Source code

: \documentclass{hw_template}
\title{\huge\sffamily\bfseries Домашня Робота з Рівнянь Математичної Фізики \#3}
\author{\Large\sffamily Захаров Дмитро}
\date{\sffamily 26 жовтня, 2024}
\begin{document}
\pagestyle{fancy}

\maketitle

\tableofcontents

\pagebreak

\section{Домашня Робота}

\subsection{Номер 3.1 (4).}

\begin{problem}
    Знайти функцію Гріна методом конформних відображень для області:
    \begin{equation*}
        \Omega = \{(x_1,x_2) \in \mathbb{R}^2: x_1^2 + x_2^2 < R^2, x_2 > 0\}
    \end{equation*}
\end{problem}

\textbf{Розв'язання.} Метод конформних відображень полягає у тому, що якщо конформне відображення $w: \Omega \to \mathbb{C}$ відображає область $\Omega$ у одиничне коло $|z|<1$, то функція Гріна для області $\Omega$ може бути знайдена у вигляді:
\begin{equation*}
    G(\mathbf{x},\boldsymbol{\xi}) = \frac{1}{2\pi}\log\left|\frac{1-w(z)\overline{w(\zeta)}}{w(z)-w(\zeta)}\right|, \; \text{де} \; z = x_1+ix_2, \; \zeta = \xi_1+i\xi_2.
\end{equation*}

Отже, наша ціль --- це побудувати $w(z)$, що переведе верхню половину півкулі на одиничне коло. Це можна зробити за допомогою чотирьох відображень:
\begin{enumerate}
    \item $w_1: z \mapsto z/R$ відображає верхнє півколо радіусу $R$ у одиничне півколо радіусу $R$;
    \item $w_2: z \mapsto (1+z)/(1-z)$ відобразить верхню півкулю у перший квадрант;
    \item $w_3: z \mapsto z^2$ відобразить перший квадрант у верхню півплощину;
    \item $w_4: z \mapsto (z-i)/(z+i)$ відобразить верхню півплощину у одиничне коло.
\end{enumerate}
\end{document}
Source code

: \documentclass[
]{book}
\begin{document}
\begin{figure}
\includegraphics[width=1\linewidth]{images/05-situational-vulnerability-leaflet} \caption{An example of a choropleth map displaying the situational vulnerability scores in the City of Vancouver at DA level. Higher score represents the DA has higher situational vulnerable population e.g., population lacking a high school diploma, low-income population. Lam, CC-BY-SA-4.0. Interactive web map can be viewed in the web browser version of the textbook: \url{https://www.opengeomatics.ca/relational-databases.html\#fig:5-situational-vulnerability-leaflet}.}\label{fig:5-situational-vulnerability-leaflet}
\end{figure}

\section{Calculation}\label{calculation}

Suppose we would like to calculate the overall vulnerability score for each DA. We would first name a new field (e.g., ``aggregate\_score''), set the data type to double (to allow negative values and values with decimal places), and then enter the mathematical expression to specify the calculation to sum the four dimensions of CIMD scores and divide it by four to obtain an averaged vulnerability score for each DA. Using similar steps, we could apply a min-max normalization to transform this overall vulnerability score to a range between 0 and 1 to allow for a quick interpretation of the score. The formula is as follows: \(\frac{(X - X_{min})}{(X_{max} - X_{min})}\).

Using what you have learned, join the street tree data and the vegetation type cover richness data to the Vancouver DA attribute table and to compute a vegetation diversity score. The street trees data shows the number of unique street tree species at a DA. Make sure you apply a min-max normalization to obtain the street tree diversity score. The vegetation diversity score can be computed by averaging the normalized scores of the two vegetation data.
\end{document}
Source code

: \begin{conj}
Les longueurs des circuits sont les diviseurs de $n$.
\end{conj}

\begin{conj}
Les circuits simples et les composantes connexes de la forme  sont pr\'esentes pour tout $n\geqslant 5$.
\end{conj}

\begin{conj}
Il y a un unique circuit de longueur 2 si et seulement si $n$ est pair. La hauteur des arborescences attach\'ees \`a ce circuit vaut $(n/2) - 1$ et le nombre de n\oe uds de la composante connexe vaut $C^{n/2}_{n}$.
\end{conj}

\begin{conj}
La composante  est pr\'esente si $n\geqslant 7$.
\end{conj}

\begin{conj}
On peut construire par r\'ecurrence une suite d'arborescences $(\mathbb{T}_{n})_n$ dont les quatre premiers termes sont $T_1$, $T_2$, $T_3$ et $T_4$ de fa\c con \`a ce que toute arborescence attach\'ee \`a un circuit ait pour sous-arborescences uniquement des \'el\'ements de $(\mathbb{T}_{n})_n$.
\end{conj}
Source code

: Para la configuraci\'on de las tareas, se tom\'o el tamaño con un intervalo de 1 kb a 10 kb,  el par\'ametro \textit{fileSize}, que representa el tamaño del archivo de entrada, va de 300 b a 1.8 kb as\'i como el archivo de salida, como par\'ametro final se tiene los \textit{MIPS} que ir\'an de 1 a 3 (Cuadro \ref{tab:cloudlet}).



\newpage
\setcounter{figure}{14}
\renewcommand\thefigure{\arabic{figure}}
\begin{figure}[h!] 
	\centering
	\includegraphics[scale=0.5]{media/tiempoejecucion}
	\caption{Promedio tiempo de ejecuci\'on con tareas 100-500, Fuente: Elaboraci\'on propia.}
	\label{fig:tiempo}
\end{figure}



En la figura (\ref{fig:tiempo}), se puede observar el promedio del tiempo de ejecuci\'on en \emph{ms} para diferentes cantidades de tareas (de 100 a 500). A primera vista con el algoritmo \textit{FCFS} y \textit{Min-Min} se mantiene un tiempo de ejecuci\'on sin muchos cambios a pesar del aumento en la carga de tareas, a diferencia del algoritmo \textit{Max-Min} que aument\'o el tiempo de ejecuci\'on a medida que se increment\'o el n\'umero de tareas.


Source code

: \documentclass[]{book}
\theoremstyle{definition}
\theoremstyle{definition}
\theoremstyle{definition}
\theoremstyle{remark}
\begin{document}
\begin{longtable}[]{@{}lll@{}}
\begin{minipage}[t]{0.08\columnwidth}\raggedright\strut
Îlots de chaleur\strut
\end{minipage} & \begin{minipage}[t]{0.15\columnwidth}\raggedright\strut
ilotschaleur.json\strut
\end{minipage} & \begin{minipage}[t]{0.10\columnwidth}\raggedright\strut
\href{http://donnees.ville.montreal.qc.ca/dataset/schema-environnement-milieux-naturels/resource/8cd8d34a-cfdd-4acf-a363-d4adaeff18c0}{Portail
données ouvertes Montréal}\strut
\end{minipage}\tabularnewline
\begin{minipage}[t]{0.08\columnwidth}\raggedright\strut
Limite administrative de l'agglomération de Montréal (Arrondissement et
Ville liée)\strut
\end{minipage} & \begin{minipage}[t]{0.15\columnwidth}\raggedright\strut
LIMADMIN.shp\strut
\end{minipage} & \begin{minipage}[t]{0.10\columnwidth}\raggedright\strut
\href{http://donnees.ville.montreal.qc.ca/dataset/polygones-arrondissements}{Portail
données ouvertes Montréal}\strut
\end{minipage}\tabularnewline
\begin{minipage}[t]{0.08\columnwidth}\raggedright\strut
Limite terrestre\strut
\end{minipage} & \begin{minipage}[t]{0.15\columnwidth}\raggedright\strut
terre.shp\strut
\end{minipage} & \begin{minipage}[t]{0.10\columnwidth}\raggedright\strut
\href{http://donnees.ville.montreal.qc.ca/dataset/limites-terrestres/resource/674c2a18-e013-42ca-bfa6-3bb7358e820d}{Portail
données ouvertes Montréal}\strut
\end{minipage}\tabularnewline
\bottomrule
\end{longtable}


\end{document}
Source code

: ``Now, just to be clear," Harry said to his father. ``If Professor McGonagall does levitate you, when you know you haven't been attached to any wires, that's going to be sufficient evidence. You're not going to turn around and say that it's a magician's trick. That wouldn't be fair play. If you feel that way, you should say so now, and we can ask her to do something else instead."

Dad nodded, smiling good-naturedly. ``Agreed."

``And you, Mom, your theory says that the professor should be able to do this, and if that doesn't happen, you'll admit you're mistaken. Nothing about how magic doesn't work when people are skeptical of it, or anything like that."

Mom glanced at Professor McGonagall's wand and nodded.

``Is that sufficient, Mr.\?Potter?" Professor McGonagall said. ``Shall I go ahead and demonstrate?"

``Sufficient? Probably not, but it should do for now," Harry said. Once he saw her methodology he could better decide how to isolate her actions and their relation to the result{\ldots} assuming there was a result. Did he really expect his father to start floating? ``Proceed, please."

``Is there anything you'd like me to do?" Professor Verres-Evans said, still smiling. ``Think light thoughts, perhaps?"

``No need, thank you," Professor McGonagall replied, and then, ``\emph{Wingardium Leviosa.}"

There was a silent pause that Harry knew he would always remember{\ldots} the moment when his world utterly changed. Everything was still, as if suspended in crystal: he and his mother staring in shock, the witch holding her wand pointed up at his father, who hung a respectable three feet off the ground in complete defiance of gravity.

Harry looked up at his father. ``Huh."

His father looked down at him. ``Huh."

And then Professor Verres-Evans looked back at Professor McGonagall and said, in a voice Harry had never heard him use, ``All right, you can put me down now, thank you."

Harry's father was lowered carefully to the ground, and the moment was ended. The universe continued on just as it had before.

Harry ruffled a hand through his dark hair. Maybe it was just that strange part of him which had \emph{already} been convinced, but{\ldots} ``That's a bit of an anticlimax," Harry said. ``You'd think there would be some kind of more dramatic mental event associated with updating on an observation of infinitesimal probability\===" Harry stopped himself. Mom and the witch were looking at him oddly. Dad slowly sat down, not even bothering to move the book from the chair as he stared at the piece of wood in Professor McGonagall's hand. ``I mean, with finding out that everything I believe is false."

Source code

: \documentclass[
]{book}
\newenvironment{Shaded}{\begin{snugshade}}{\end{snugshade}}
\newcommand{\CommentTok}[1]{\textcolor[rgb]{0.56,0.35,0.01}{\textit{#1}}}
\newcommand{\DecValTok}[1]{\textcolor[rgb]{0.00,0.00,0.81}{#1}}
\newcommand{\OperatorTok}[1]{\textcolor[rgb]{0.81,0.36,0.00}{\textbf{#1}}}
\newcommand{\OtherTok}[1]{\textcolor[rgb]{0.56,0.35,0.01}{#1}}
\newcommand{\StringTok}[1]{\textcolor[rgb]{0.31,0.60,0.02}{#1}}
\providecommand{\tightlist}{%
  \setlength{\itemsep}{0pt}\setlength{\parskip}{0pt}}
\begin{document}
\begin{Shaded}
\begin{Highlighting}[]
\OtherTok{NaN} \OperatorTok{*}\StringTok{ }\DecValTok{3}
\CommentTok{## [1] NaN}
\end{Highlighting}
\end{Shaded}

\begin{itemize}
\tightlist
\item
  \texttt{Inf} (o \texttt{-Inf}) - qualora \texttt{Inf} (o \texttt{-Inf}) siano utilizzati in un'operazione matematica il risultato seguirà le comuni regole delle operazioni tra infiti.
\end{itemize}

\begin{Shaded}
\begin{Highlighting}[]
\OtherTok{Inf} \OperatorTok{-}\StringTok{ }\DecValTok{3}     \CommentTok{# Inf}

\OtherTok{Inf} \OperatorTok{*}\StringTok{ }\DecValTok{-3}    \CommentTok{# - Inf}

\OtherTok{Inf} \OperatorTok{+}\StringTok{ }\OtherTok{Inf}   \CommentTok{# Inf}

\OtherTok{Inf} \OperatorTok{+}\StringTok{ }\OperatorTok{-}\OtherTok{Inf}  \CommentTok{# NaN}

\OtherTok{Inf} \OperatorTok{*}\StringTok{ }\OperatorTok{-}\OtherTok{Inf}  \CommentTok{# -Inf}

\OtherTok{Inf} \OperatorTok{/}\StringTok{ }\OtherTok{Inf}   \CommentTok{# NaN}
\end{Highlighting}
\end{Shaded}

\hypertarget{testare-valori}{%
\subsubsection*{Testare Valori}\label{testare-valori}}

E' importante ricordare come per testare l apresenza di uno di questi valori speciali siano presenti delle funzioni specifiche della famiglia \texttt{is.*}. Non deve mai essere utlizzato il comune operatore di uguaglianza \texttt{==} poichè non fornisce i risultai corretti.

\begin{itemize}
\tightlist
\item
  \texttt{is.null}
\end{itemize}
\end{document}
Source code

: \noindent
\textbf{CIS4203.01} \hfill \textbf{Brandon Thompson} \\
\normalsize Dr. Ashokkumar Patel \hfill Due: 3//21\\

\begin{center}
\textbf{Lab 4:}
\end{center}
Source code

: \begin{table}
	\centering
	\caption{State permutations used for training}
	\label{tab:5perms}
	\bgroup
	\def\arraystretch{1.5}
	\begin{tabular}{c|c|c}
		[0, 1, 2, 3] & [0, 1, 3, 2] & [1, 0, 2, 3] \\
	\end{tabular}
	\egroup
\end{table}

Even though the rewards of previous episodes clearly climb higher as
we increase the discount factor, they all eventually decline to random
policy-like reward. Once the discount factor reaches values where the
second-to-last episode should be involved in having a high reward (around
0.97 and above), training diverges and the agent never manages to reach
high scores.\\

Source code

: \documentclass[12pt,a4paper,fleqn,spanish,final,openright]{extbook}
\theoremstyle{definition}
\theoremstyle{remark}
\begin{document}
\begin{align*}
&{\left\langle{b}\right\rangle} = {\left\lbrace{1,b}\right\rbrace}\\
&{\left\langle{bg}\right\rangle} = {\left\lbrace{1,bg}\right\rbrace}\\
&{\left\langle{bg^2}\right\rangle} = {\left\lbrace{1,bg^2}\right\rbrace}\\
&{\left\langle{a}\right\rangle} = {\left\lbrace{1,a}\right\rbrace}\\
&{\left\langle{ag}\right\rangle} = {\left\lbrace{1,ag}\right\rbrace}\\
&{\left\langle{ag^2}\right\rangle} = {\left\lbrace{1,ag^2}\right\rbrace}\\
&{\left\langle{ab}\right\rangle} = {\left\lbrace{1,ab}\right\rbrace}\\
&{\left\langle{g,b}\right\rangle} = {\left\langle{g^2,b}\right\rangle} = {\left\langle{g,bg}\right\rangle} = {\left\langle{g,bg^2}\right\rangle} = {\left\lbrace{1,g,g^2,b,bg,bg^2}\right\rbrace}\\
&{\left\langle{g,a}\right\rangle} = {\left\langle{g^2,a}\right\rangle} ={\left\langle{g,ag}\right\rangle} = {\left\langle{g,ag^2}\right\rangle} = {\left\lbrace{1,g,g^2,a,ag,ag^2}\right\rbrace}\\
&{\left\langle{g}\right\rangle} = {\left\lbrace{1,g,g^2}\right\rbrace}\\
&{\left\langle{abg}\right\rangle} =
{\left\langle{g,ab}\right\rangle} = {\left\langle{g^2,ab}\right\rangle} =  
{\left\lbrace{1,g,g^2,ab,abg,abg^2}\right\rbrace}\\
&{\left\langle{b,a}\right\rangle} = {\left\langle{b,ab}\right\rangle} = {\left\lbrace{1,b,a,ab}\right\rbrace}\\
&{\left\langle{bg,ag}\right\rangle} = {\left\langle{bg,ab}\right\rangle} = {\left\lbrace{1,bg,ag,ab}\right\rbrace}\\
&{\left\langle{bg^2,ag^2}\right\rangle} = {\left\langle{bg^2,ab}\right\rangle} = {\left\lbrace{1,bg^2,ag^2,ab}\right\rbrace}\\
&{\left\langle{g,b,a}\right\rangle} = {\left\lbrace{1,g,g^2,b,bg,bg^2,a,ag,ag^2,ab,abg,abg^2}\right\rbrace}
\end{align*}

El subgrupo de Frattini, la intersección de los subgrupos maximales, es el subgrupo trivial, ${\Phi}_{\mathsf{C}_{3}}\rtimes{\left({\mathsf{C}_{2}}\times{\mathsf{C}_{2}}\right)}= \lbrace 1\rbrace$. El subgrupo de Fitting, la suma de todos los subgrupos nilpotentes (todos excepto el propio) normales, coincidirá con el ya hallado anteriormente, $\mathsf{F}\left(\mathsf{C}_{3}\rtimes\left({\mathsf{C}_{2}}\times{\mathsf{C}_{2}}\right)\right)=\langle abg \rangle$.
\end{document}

• _What you are asked to do_: Filter the lines above so that only those with the string "valori" remain, then copy them.

• _Solved problem_:
\hypertarget{testare-valori}{%
\subsubsection*{Testare Valori}\label{testare-valori}}
E' importante ricordare come per testare l apresenza di uno di questi valori speciali siano presenti delle funzioni specifiche della famiglia \texttt{is.*}. Non deve mai essere utlizzato il comune operatore di uguaglianza \texttt{==} poichè non fornisce i risultai corretti.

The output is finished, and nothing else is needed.